#### Aim of the task:
Transcribe all of the data verbatim, please, and leave out its pictures.

Stored data entries
↓

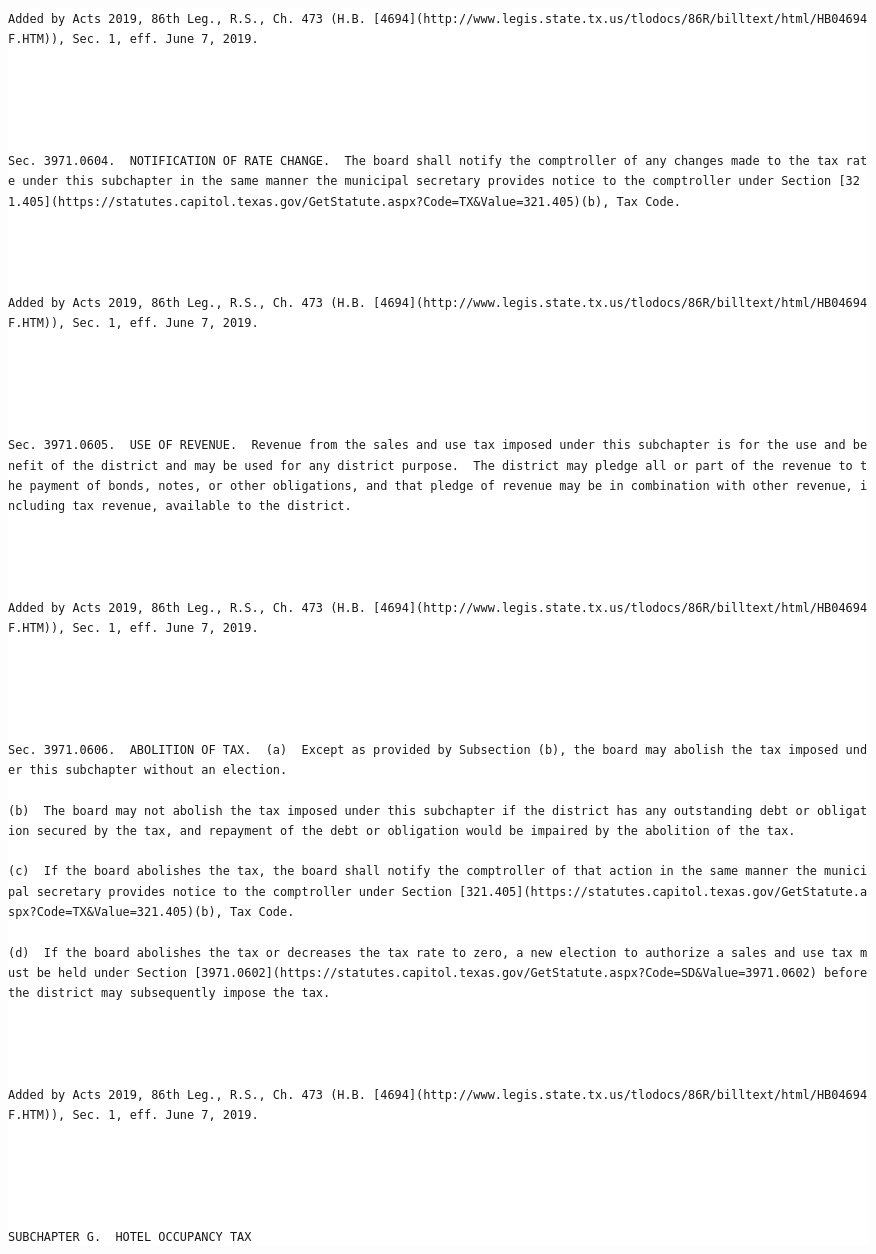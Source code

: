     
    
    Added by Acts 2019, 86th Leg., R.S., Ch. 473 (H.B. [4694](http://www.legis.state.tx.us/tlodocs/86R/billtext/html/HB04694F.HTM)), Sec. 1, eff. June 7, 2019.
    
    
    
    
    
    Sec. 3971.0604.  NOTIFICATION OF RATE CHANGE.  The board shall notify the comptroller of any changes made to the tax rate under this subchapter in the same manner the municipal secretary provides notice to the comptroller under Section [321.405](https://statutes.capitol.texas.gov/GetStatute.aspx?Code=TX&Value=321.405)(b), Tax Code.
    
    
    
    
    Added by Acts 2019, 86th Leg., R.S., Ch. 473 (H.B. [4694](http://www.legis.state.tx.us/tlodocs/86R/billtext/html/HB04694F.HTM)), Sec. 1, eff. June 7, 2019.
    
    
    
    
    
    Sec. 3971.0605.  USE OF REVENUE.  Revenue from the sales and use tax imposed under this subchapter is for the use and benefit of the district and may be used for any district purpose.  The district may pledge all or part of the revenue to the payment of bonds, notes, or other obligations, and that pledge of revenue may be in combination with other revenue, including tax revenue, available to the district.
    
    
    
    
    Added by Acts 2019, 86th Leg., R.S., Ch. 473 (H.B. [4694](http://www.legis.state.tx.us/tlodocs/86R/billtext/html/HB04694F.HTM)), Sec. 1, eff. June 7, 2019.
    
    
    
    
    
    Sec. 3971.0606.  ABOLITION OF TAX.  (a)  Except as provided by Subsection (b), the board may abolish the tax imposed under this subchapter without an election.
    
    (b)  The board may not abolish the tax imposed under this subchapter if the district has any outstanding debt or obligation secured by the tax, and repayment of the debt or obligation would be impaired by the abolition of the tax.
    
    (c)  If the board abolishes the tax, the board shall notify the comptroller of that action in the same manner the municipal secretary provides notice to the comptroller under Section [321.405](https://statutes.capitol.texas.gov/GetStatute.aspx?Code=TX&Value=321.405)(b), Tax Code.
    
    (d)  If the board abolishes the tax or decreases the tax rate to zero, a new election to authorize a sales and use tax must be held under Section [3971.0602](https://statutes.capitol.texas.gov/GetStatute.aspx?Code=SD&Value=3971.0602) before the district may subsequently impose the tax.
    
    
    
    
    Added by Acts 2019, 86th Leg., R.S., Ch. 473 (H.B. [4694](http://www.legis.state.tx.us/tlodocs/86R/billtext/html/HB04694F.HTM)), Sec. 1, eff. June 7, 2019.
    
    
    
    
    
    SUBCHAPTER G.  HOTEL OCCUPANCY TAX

↑

#### Written reply:
Source code

:     
    
    Added by Acts 2019, 86th Leg., R.S., Ch. 473 (H.B. [4694](http://www.legis.state.tx.us/tlodocs/86R/billtext/html/HB04694F.HTM)), Sec. 1, eff. June 7, 2019.
    
    
    
    
    
    Sec. 3971.0604.  NOTIFICATION OF RATE CHANGE.  The board shall notify the comptroller of any changes made to the tax rate under this subchapter in the same manner the municipal secretary provides notice to the comptroller under Section [321.405](https://statutes.capitol.texas.gov/GetStatute.aspx?Code=TX&Value=321.405)(b), Tax Code.
    
    
    
    
    Added by Acts 2019, 86th Leg., R.S., Ch. 473 (H.B. [4694](http://www.legis.state.tx.us/tlodocs/86R/billtext/html/HB04694F.HTM)), Sec. 1, eff. June 7, 2019.
    
    
    
    
    
    Sec. 3971.0605.  USE OF REVENUE.  Revenue from the sales and use tax imposed under this subchapter is for the use and benefit of the district and may be used for any district purpose.  The district may pledge all or part of the revenue to the payment of bonds, notes, or other obligations, and that pledge of revenue may be in combination with other revenue, including tax revenue, available to the district.
    
    
    
    
    Added by Acts 2019, 86th Leg., R.S., Ch. 473 (H.B. [4694](http://www.legis.state.tx.us/tlodocs/86R/billtext/html/HB04694F.HTM)), Sec. 1, eff. June 7, 2019.
    
    
    
    
    
    Sec. 3971.0606.  ABOLITION OF TAX.  (a)  Except as provided by Subsection (b), the board may abolish the tax imposed under this subchapter without an election.
    
    (b)  The board may not abolish the tax imposed under this subchapter if the district has any outstanding debt or obligation secured by the tax, and repayment of the debt or obligation would be impaired by the abolition of the tax.
    
    (c)  If the board abolishes the tax, the board shall notify the comptroller of that action in the same manner the municipal secretary provides notice to the comptroller under Section [321.405](https://statutes.capitol.texas.gov/GetStatute.aspx?Code=TX&Value=321.405)(b), Tax Code.
    
    (d)  If the board abolishes the tax or decreases the tax rate to zero, a new election to authorize a sales and use tax must be held under Section [3971.0602](https://statutes.capitol.texas.gov/GetStatute.aspx?Code=SD&Value=3971.0602) before the district may subsequently impose the tax.
    
    
    
    
    Added by Acts 2019, 86th Leg., R.S., Ch. 473 (H.B. [4694](http://www.legis.state.tx.us/tlodocs/86R/billtext/html/HB04694F.HTM)), Sec. 1, eff. June 7, 2019.
    
    
    
    
    
    SUBCHAPTER G.  HOTEL OCCUPANCY TAX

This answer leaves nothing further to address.